After more than a decade spent excavating the homes, shops and businesses of a non-elite section of Pompeii, archaeologists say they've assembled a picture of the middle and lower class Romans, and specifically of their diet, that is far different than the one often imagined.

Rather than begging for scraps, the non-elite of the city ate well on a diet of grains, fruits, nuts, olives, lentils and the occassional giraffe leg joint, according to the team from the University of Chicago.

The excavation site included 10 different building plots dating back to the 6th century that once accommodated 20 shop fronts, the majority of which served food and drink. The waste studied came from drains as well as 10 latrines and cesspits, and included food waste and excrement.

Of all the sources examined, the drains provided the clearest map of class division, according to Steven Ellis, an associate professor at the school's classics department.

"The material from the drains revealed a range and quantity of materials to suggest a rather clear socio-economic distinction between the activities and consumption habits of each property, which were otherwise indistinguishable hospitality businesses," he said, noting that one drain from a central property contained a wide range of imports, including shellfish and sea urchin.
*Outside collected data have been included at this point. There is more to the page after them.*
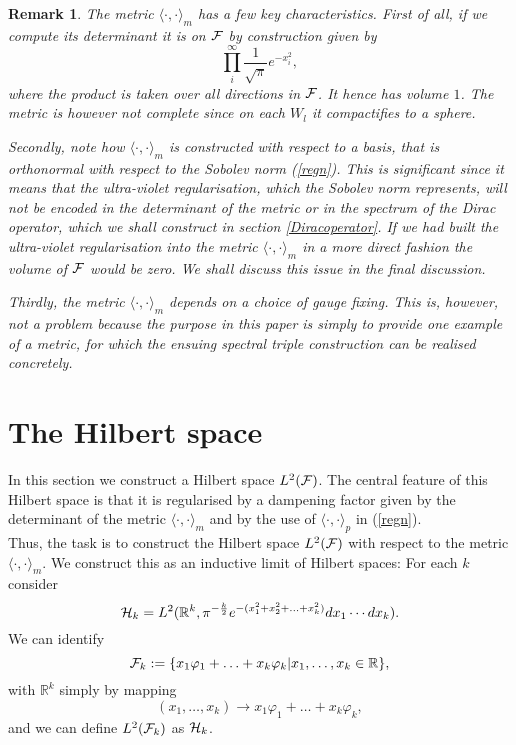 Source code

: \documentclass[letterpaper,12pt]{article}
\def\cf{{\cal F}}
\def\ch{{\cal H}}
\newtheorem{remark}{Remark}
\newcommand{\cF}{{\cal F}}
\newcommand{\R}{\mathbb{ R}}
\begin{document}
\begin{remark}
The metric $\langle \cdot ,\cdot \rangle_m$ has a few key characteristics. First of all, if we compute its determinant it is on $\cf$ by construction given by 
$$\prod_i^\infty \frac{1}{\sqrt{\pi}}e^{-x_i^2} ,$$
where the product is taken over all directions in $\cf$. It hence has volume $1$. The metric is however not complete since on each $W_l$ it compactifies to a sphere.  

Secondly, note how $\langle \cdot ,\cdot \rangle_m$ is constructed with respect to a basis, that is orthonormal with respect to the Sobolev norm (\ref{regn}). This is significant since it means that the ultra-violet regularisation, which the Sobolev norm represents, will not be encoded in the determinant of the metric or in the spectrum of the Dirac operator, which we shall construct in section \ref{Diracoperator}. If we had built the ultra-violet regularisation into the metric $\langle \cdot ,\cdot \rangle_m$ in a more direct fashion the volume of $\cf$ would be zero. We shall discuss this issue in the final discussion.



Thirdly, the metric $\langle \cdot ,\cdot \rangle_m$ depends on a choice of gauge fixing. This is, however, not a problem because the purpose in this paper is simply to provide one example of a metric, for which the ensuing spectral triple construction can be realised concretely. 
\end{remark}




\section{The Hilbert space}

In this section we construct a Hilbert space $L^2(\cf)$. The central feature of this Hilbert space is that it is regularised by a dampening factor given by the determinant of the metric $\langle \cdot    , \cdot  \rangle_m$ and by the use of $\langle \cdot , \cdot \rangle_p$ in (\ref{regn}).\\



Thus, the task is to construct the Hilbert space $L^2(\cF)$ with respect to the metric $\langle \cdot ,\cdot \rangle_m$. We construct this as an inductive limit of Hilbert spaces: For each $k$ consider 
$$\ch_k=L^2(\R^k,\pi^{-\frac{k}{2}}e^{-(x_1^2+x_2^2+\ldots +x_k^2)}dx_1\cdots dx_k).$$
We can identify 
$$\cF_k:=\{x_1\varphi_1+\ldots + x_k\varphi_k| x_1,\ldots ,x_k\in \R\},$$
with $\R^k$ simply by mapping 
$$(x_1,\ldots , x_k) \to  x_1\varphi_1+\ldots + x_k\varphi_k ,$$
and we can define $L^2(\cF_k)$ as $\ch_k$. 
\end{document}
It was here that the giraffe joint was discovered.

"That the bone represents the height of exotic food is underscored by the fact that this is thought to be the only giraffe bone ever recorded from an archaeological excavation in Roman Italy," Ellis said. "How part of the animal, butchered, came to be a kitchen scrap in a seemingly standard Pompeian restaurant not only speaks to long-distance trade in exotic and wild animals, but also something of the richness, variety and range of a non-elite diet."

Deposits were also found containing spices imported from as far away as Indonesia.

What all of this means, Ellis said, is that the "traditional vision of some mass of hapless lemmings - scrounging for whatever they can pinch from the side of a street, or huddled around a bowl of gruel - needs to be replaced by a higher fare and standard of living, at least for the urbanites in Pompeii."